**Requirement:** Find how many lines of the records hold the string "角色期待" and reply with only that total.

**Listed records:**
▽
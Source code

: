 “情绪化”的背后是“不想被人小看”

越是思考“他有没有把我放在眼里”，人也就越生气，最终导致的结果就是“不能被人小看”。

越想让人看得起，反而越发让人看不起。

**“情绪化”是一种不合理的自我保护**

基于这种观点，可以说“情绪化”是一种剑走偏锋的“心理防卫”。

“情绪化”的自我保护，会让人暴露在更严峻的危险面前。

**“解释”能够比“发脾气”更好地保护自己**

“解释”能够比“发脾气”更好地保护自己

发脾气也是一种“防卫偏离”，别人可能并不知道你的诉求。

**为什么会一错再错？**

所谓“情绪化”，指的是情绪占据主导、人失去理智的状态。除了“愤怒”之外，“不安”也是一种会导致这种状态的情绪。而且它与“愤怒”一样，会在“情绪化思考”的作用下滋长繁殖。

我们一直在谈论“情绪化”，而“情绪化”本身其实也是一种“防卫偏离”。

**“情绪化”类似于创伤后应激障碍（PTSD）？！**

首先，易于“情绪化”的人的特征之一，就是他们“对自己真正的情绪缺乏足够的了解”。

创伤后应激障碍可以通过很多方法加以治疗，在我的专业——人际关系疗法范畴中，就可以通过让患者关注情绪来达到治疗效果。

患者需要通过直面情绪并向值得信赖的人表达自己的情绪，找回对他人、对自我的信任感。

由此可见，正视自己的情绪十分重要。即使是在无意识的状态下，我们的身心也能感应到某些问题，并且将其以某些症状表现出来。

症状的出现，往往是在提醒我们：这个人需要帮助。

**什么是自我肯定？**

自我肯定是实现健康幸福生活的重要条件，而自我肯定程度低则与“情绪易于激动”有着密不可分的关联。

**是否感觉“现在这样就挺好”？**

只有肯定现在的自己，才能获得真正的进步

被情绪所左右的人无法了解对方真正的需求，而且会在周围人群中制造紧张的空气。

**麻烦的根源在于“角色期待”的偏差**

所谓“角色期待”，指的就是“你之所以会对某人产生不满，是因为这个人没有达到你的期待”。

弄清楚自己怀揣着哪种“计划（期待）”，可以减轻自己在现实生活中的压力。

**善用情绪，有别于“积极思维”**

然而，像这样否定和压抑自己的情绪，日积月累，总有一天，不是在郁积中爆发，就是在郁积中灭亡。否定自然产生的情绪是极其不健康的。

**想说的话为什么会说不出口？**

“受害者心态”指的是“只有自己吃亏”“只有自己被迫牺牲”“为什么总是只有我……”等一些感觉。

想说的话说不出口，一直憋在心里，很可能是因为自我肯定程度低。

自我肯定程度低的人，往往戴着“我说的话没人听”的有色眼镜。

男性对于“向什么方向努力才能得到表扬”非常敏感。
△
**Exercise result:** 2